I know, lots of women casually say this in an “Oh, I’m such a great mother for ignoring my kids that deserve an award” kind of way. But I mean it. I deserve. The Mother. Of the year award.
Today I took five children, ranging in ages from three to nine, swimming at the Manchester YMCA. Which, coincidentally, is positioned directly in the heart of its namesake; the city of Manchester. As in “I need to park in a parking garage and maneuver these short people across a street” kind of city of Manchester. It occurs to me, as I steer and clutch and direct them across the double yellow line, the exact activity I signed up for in the name of summer safety may very well get one of us run over.
How do those Duggars do it?
At last we arrive at the steps of the YMCA and burst into the lobby. The lovely young woman behind the reception desk does a quick scan of the situation and proceeds to ask the question I hear whenever I take my spawn out of the basement and into public; “Are they all yours?” I answer with my well-worn joke that I’m not really sure if they all belong to me, but by golly I’m going to demand a maternity test sometime soon and find out the truth. Mwah ha ha. She buzzes us in.

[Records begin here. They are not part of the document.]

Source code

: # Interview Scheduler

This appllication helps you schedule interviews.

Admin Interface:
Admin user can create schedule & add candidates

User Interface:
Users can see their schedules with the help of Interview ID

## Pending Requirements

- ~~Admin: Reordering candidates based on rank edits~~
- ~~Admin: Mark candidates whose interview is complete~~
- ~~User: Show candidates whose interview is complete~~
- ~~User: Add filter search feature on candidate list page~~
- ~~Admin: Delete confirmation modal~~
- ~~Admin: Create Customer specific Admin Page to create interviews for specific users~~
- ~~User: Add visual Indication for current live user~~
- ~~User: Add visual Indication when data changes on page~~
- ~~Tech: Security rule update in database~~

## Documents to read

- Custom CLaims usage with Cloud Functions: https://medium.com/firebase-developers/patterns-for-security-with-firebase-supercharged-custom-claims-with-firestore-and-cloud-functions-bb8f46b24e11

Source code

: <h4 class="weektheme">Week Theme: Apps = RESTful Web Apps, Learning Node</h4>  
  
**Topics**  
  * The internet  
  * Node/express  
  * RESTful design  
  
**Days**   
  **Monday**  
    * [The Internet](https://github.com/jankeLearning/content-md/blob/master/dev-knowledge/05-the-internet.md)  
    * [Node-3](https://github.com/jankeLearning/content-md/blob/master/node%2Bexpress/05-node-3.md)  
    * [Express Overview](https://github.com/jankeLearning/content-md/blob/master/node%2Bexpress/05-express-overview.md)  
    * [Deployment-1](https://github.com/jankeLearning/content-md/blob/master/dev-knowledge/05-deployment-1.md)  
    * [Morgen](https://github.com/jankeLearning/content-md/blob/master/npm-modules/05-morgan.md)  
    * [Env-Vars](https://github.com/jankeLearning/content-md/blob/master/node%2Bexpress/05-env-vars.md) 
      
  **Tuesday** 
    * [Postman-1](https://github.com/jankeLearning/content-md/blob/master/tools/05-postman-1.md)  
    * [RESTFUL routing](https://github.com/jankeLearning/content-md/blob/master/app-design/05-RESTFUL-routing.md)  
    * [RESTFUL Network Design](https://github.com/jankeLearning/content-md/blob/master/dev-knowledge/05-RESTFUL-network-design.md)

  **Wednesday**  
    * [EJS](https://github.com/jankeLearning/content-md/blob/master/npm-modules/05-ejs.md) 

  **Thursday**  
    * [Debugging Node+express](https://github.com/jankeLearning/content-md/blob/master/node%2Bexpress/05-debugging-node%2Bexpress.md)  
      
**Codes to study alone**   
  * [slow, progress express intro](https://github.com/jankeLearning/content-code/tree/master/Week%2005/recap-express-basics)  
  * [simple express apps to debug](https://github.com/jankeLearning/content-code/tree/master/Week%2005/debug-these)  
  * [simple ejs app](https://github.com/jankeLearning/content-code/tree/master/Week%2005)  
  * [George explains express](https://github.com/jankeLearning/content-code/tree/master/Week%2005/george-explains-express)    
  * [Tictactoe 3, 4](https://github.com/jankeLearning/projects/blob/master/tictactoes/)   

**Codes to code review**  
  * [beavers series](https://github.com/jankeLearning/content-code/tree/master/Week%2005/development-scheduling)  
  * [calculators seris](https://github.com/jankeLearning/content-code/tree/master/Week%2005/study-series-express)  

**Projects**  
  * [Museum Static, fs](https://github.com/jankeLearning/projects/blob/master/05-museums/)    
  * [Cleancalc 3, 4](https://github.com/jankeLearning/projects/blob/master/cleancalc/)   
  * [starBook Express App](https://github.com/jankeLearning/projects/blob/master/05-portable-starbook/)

We troop loudly down a long hallway and into the co-ed locker room. Remembering my instructions from earlier in the afternoon that we will go into separate changing rooms to maintain our privacy, my son Jack leaps up onto a bench and brays directly into the face of an unsuspecting mother and her two small children. “You go in THERE to change! So we don’t see your PRIVATES! I don’t want to see your PRIVATES!” She barely glances at me as I try to explain how his autism sometimes gets in the way of his manners.
All six of us cram into one changing room and swap out clothes for bathing suits, while each boy giggles loudly about how I’m naked and take turns threatening to open the door before I’m done. At long last we file into the pool area and are greeted warmly by our swim instructor, aptly nicknamed “Pools”. Pools is an energetic woman with an impressive track record of teaching children to swim for twenty years, and she claims to be unfazed by her afternoon challenge of showing all five Cariello children how to navigate the murky waters of the YMCA pool. She continues to keep her cool after three-year old Henry declares her tattoo “Scawy. I afwaid of you.”

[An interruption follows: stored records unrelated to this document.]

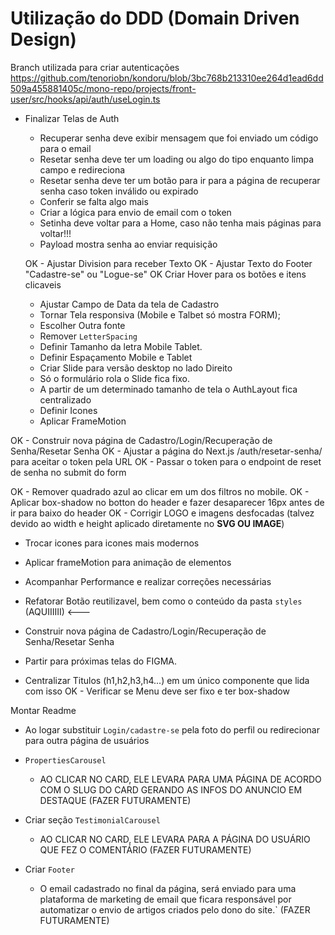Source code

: <!-- A FAZER -->
  # Utilização do DDD (Domain Driven Design)

  Branch utilizada para criar autenticações
  https://github.com/tenoriobn/kondoru/blob/3bc768b213310ee264d1ead6dd509a455881405c/mono-repo/projects/front-user/src/hooks/api/auth/useLogin.ts

  * Finalizar Telas de Auth
    - Recuperar senha deve exibir mensagem que foi enviado um código para o email
    - Resetar senha deve ter um loading ou algo do tipo enquanto limpa campo e redireciona
    - Resetar senha deve ter um botão para ir para a página de recuperar senha caso token inválido ou expirado
    - Conferir se falta algo mais
    - Criar a lógica para envio de email com o token
    - Setinha deve voltar para a Home, caso não tenha mais páginas para voltar!!!
    - Payload mostra senha ao enviar requisição

  
    OK - Ajustar Division para receber Texto
    OK - Ajustar Texto do Footer "Cadastre-se" ou "Logue-se"
    OK Criar Hover para os botões e itens clicaveis
    * Ajustar Campo de Data da tela de Cadastro
    * Tornar Tela responsiva (Mobile e Talbet só mostra FORM);
    * Escolher Outra fonte
    * Remover `LetterSpacing`
    * Definir Tamanho da letra Mobile Tablet.
    * Definir Espaçamento Mobile e Tablet
    * Criar Slide para versão desktop no lado Direito
    * Só o formulário rola o Slide fica fixo.
    * A partir de um determinado tamanho de tela o AuthLayout fica centralizado
    * Definir Icones
    * Aplicar FrameMotion


  OK - Construir nova página de Cadastro/Login/Recuperação de Senha/Resetar Senha
  OK - Ajustar a página do Next.js /auth/resetar-senha/ para aceitar o token pela URL
  OK - Passar o token para o endpoint de reset de senha no submit do form

  OK - Remover quadrado azul ao clicar em um dos filtros no mobile.
  OK - Aplicar box-shadow no botton do header e fazer desaparecer 16px antes de ir para baixo do header
  OK - Corrigir LOGO e imagens desfocadas (talvez devido ao width e height aplicado diretamente no **SVG OU IMAGE**) 


  * Trocar icones para icones mais modernos

  * Aplicar frameMotion para animação de elementos
  * Acompanhar Performance e realizar correções necessárias
  * Refatorar Botão reutilizavel, bem como o conteúdo da pasta `styles` (AQUIIIIII) <---

   * Construir nova página de Cadastro/Login/Recuperação de Senha/Resetar Senha

   * Partir para próximas telas do FIGMA.


  * Centralizar Titulos (h1,h2,h3,h4...) em um único componente que lida com isso
  OK - Verificar se Menu deve ser fixo e ter box-shadow
  
 
  






















  Montar Readme



  * Ao logar substituir `Login/cadastre-se` pela foto do perfil ou redirecionar para outra página de usuários

  * `PropertiesCarousel`
    - AO CLICAR NO CARD, ELE LEVARA PARA UMA PÁGINA DE ACORDO COM O SLUG DO CARD GERANDO AS INFOS DO ANUNCIO EM DESTAQUE (FAZER FUTURAMENTE)

  * Criar seção `TestimonialCarousel`
    - AO CLICAR NO CARD, ELE LEVARA PARA A PÁGINA DO USUÁRIO QUE FEZ O COMENTÁRIO (FAZER FUTURAMENTE)


  * Criar `Footer`
    - O email cadastrado no final da página, será enviado para uma plataforma de marketing de email que ficara responsável por automatizar o envio de artigos criados pelo dono do site.` (FAZER FUTURAMENTE)
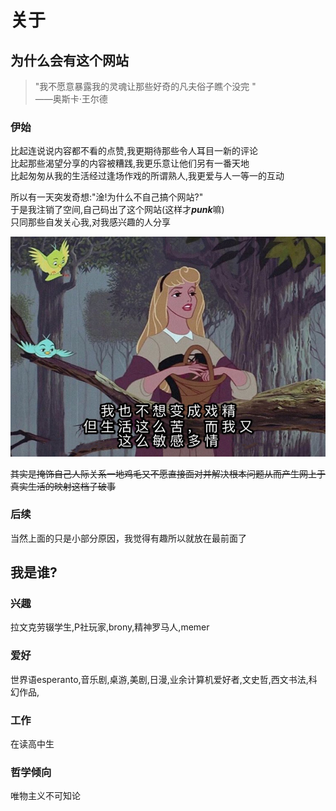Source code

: # 关于

## 为什么会有这个网站

> "我不愿意暴露我的灵魂让那些好奇的凡夫俗子瞧个没完 "  
>                                                            ——奥斯卡·王尔德  
### 伊始
比起连说说内容都不看的点赞,我更期待那些令人耳目一新的评论  
比起那些渴望分享的内容被糟践,我更乐意让他们另有一番天地  
比起匆匆从我的生活经过逢场作戏的所谓熟人,我更爱与人一等一的互动

所以有一天突发奇想:"淦!为什么不自己搞个网站?"  
于是我注销了空间,自己码出了这个网站(这样才***punk***嘛)  
只同那些自发关心我,对我感兴趣的人分享

![](../../assets/images/敏感多情的戏精.png)

~~其实是掩饰自己人际关系一地鸡毛又不愿直接面对并解决根本问题从而产生网上于真实生活的映射这档子破事~~

### 后续

当然上面的只是小部分原因，我觉得有趣所以就放在最前面了



## 我是谁?

### 兴趣

拉文克劳辍学生,P社玩家,brony,精神罗马人,memer

### 爱好

世界语esperanto,音乐剧,桌游,美剧,日漫,业余计算机爱好者,文史哲,西文书法,科幻作品,

### 工作

在读高中生

### 哲学倾向

唯物主义不可知论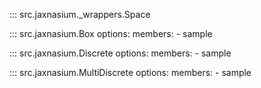 ::: src.jaxnasium._wrappers.Space

::: src.jaxnasium.Box 
    options: 
        members: 
            - sample
        
::: src.jaxnasium.Discrete 
    options: 
        members: 
            - sample

::: src.jaxnasium.MultiDiscrete 
    options: 
        members: 
            - sample
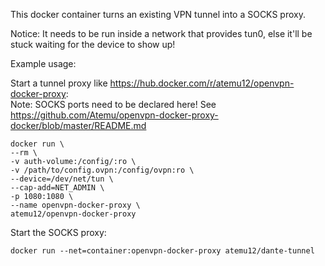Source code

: This docker container turns an existing VPN tunnel into a SOCKS proxy.

Notice: It needs to be run inside a network that provides tun0, else it'll be stuck waiting for the device to show up!

Example usage:

Start a tunnel proxy like https://hub.docker.com/r/atemu12/openvpn-docker-proxy:  
Note: SOCKS ports need to be declared here! See https://github.com/Atemu/openvpn-docker-proxy-docker/blob/master/README.md

    docker run \
    --rm \
    -v auth-volume:/config/:ro \
    -v /path/to/config.ovpn:/config/ovpn:ro \
    --device=/dev/net/tun \
    --cap-add=NET_ADMIN \
    -p 1080:1080 \
    --name openvpn-docker-proxy \
    atemu12/openvpn-docker-proxy

Start the SOCKS proxy:

    docker run --net=container:openvpn-docker-proxy atemu12/dante-tunnel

My daughter keeps reassuring everyone around us that I am indeed her mother, not her grandmother. So much for scoring points with the kind of cute lifeguard.

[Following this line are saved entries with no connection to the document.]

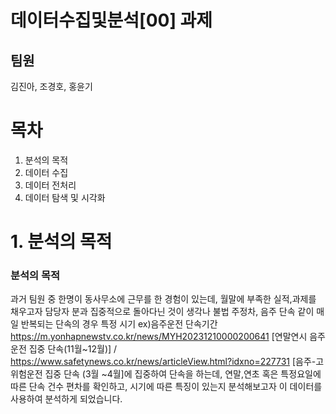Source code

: # 데이터수집및분석[00] 과제
## 팀원
김진아, 조경호, 홍윤기
# 목차
1. 분석의 목적
2. 데이터 수집
3. 데이터 전처리
4. 데이터 탐색 및 시각화

# 1. 분석의 목적
### 분석의 목적 
과거 팀원 중 한명이 동사무소에 근무를 한 경험이 있는데, 월말에 부족한 실적,과제를 채우고자 담당자 분과 집중적으로 돌아다닌 것이 생각나 불법 주정차, 음주 단속 같이 매일 반복되는 단속의 경우 특정 시기 ex)음주운전 단속기간 https://m.yonhapnewstv.co.kr/news/MYH20231210000200641 [연말연시 음주운전 집중 단속(11월~12월)] /  https://www.safetynews.co.kr/news/articleView.html?idxno=227731 [음주-고위험운전 집중 단속 (3월 ~4월]에 집중하여 단속을 하는데, 연말,연초 혹은 특정요일에 따른 단속 건수 편차를 확인하고, 시기에 따른 특징이 있는지 분석해보고자 이 데이터를 사용하여 분석하게 되었습니다.
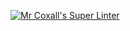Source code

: [![Mr Coxall's Super Linter](https://github.com/ICS3U-C-Programming-HiabGm/Unit3-02-CPP/workflows/Mr%20Coxall's%20Super%20Linter/badge.svg)](https://github.com/ICS3U-C-Programming-HiabGm/Unit3-02-CPPactions/)
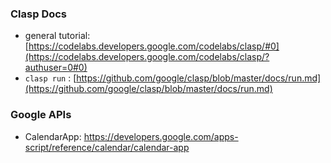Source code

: ### Clasp Docs

* general tutorial: [https://codelabs.developers.google.com/codelabs/clasp/#0](https://codelabs.developers.google.com/codelabs/clasp/?authuser=0#0)
* `clasp run` : [https://github.com/google/clasp/blob/master/docs/run.md](https://github.com/google/clasp/blob/master/docs/run.md)

### Google APIs

* CalendarApp: https://developers.google.com/apps-script/reference/calendar/calendar-app
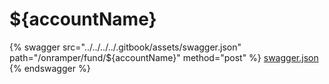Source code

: # ${accountName}

{% swagger src="../../../../.gitbook/assets/swagger.json" path="/onramper/fund/${accountName}" method="post" %}
[swagger.json](../../../../.gitbook/assets/swagger.json)
{% endswagger %}
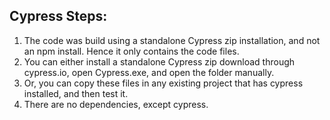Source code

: ## Cypress Steps:
1) The code was build using a standalone Cypress zip installation, and not an npm install. Hence it only contains the code files.
2) You can either install a standalone Cypress zip download through cypress.io, open Cypress.exe, and open the folder manually.
3) Or, you can copy these files in any existing project that has cypress installed, and then test it.
4) There are no dependencies, except cypress.
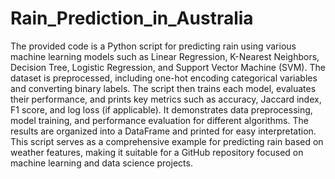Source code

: # Rain_Prediction_in_Australia
The provided code is a Python script for predicting rain using various machine learning models such as Linear Regression, K-Nearest Neighbors, Decision Tree, Logistic Regression, and Support Vector Machine (SVM). The dataset is preprocessed, including one-hot encoding categorical variables and converting binary labels. The script then trains each model, evaluates their performance, and prints key metrics such as accuracy, Jaccard index, F1 score, and log loss (if applicable). It demonstrates data preprocessing, model training, and performance evaluation for different algorithms. The results are organized into a DataFrame and printed for easy interpretation. This script serves as a comprehensive example for predicting rain based on weather features, making it suitable for a GitHub repository focused on machine learning and data science projects.
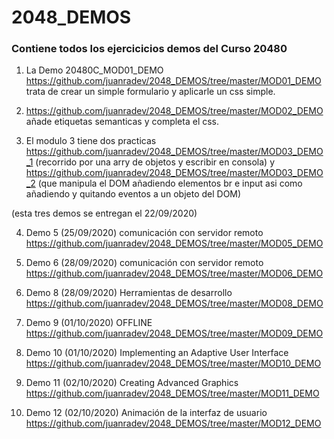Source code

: # 2048_DEMOS

### Contiene todos los ejercicicios demos del Curso 20480


1. La Demo  20480C_MOD01_DEMO https://github.com/juanradev/2048_DEMOS/tree/master/MOD01_DEMO trata de crear un simple formulario y aplicarle un css simple.

2. https://github.com/juanradev/2048_DEMOS/tree/master/MOD02_DEMO añade etiquetas semanticas y completa el css.

3. El modulo 3 tiene dos practicas https://github.com/juanradev/2048_DEMOS/tree/master/MOD03_DEMO_1 (recorrido por una arry de objetos y escribir en consola) y https://github.com/juanradev/2048_DEMOS/tree/master/MOD03_DEMO_2
(que manipula el DOM añadiendo elementos br e input asi como añadiendo y quitando eventos a un objeto del DOM)

(esta tres demos se entregan el 22/09/2020)

4. Demo 5 (25/09/2020) comunicación con servidor remoto https://github.com/juanradev/2048_DEMOS/tree/master/MOD05_DEMO 

5. Demo 6 (28/09/2020) comunicación con servidor remoto https://github.com/juanradev/2048_DEMOS/tree/master/MOD06_DEMO 

6. Demo 8 (28/09/2020) Herramientas de desarrollo  https://github.com/juanradev/2048_DEMOS/tree/master/MOD08_DEMO 

7. Demo 9 (01/10/2020) OFFLINE  https://github.com/juanradev/2048_DEMOS/tree/master/MOD09_DEMO 
8. Demo 10 (01/10/2020) Implementing an Adaptive User Interface  https://github.com/juanradev/2048_DEMOS/tree/master/MOD10_DEMO
9. Demo 11 (02/10/2020) Creating Advanced Graphics  https://github.com/juanradev/2048_DEMOS/tree/master/MOD11_DEMO
10. Demo 12 (02/10/2020) Animación de la interfaz de usuario  https://github.com/juanradev/2048_DEMOS/tree/master/MOD12_DEMO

Meanwhile, I alternate playing “motorboat” with my 45-pound toddler, keeping half an eye on my four-year old, and listening to my six-year old frantically shriek “I’m drowning! Help, I’m drowning!” all while shooting the two older boys dirty looks when they cannonball on top of Pools. I feel faint.
At the end of our allotted half-hour session, the three older boys emerge dripping from the pool. Charlie is tearstained and clutching his floating bubble like it’s the last lifeboat on the Titanic. Pools looks shaken. On our way back to the locker room Henry tosses one last insult over his shoulder in her direction. “I no yike you! You face yike a stinky bum!” I whisk him away, explaining that he, too, has autism. (He doesn’t. Just bad manners.)
After shuffling them all back to the car in the now-darkened parking garage, the ride home commences similarly to the journey downtown. They alternate between demanding I find LMFAO’s Party Rock on the radio station and begging to stop at various taco stands for dinner. My daughter requests, in her endearing I-drank a-case-of-Jack-Daniels-and-it’s-time-for-another-cigarette voice, that I use my phone to “Text my fadder. To tell him how much I love him.” Uh huh, I’ll get right on that.
At last we’re home, and the kids explode out of the minivan and into the backyard. I trudge upstairs, weighed down by the bag holding six wet bathing suits, five soaked towels (care to guess who had to air dry?), and assorted pairs of underwear left behind by those who chose to ride home commando. I throw it all in the wash so it will be ready for our lesson next week.
I hope my award comes before then.
David C Hofer
May 29, 2012 @ 6:41 am
Looking forward to part two!!
Muffintopmommy
May 29, 2012 @ 11:49 pm
Is it wrong to say I’m a little “afwaid” for part dos??? You’re brave. I took three last year and it was the longest half hour of my life! I’m laughing with you, not at you. I swear!